• Problem: Would you retype the listing below exactly as given?

• Records supplied:
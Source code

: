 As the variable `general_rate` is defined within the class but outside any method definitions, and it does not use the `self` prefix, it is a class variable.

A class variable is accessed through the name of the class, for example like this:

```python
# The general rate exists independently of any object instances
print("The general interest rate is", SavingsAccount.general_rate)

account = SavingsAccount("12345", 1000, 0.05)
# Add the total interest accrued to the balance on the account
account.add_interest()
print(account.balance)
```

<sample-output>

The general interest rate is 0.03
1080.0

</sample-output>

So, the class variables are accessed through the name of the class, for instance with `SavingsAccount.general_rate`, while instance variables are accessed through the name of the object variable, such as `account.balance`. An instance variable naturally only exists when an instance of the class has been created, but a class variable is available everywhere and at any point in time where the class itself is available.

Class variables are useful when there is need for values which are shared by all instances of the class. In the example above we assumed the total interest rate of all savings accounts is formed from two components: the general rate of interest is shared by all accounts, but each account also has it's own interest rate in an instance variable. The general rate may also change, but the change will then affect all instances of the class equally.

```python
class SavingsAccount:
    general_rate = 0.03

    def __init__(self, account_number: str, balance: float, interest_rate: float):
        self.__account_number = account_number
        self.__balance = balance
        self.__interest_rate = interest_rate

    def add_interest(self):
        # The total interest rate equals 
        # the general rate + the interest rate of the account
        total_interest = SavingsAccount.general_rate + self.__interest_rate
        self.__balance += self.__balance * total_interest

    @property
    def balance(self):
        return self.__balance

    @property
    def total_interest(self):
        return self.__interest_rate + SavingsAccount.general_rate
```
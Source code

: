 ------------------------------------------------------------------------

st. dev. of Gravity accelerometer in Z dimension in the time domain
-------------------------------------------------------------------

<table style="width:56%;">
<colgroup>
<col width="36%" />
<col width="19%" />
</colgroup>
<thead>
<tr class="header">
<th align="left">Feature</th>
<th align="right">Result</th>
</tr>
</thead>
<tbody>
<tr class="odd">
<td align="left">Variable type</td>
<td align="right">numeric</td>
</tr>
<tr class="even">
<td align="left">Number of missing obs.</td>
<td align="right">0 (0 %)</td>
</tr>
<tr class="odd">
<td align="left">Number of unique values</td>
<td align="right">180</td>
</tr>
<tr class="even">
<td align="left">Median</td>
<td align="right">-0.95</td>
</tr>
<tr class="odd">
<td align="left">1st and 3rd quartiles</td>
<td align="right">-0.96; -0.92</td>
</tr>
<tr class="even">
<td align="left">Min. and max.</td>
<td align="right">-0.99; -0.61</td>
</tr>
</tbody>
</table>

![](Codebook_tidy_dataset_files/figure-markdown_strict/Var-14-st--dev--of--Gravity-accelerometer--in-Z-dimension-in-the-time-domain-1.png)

• Answer to this problem:
Source code

: As the variable `general_rate` is defined within the class but outside any method definitions, and it does not use the `self` prefix, it is a class variable.

A class variable is accessed through the name of the class, for example like this:

```python
# The general rate exists independently of any object instances
print("The general interest rate is", SavingsAccount.general_rate)

account = SavingsAccount("12345", 1000, 0.05)
# Add the total interest accrued to the balance on the account
account.add_interest()
print(account.balance)
```

<sample-output>

The general interest rate is 0.03
1080.0

</sample-output>

So, the class variables are accessed through the name of the class, for instance with `SavingsAccount.general_rate`, while instance variables are accessed through the name of the object variable, such as `account.balance`. An instance variable naturally only exists when an instance of the class has been created, but a class variable is available everywhere and at any point in time where the class itself is available.

Class variables are useful when there is need for values which are shared by all instances of the class. In the example above we assumed the total interest rate of all savings accounts is formed from two components: the general rate of interest is shared by all accounts, but each account also has it's own interest rate in an instance variable. The general rate may also change, but the change will then affect all instances of the class equally.

```python
class SavingsAccount:
    general_rate = 0.03

    def __init__(self, account_number: str, balance: float, interest_rate: float):
        self.__account_number = account_number
        self.__balance = balance
        self.__interest_rate = interest_rate

    def add_interest(self):
        # The total interest rate equals 
        # the general rate + the interest rate of the account
        total_interest = SavingsAccount.general_rate + self.__interest_rate
        self.__balance += self.__balance * total_interest

    @property
    def balance(self):
        return self.__balance

    @property
    def total_interest(self):
        return self.__interest_rate + SavingsAccount.general_rate
```
Source code

: ------------------------------------------------------------------------

st. dev. of Gravity accelerometer in Z dimension in the time domain
-------------------------------------------------------------------

<table style="width:56%;">
<colgroup>
<col width="36%" />
<col width="19%" />
</colgroup>
<thead>
<tr class="header">
<th align="left">Feature</th>
<th align="right">Result</th>
</tr>
</thead>
<tbody>
<tr class="odd">
<td align="left">Variable type</td>
<td align="right">numeric</td>
</tr>
<tr class="even">
<td align="left">Number of missing obs.</td>
<td align="right">0 (0 %)</td>
</tr>
<tr class="odd">
<td align="left">Number of unique values</td>
<td align="right">180</td>
</tr>
<tr class="even">
<td align="left">Median</td>
<td align="right">-0.95</td>
</tr>
<tr class="odd">
<td align="left">1st and 3rd quartiles</td>
<td align="right">-0.96; -0.92</td>
</tr>
<tr class="even">
<td align="left">Min. and max.</td>
<td align="right">-0.99; -0.61</td>
</tr>
</tbody>
</table>

![](Codebook_tidy_dataset_files/figure-markdown_strict/Var-14-st--dev--of--Gravity-accelerometer--in-Z-dimension-in-the-time-domain-1.png)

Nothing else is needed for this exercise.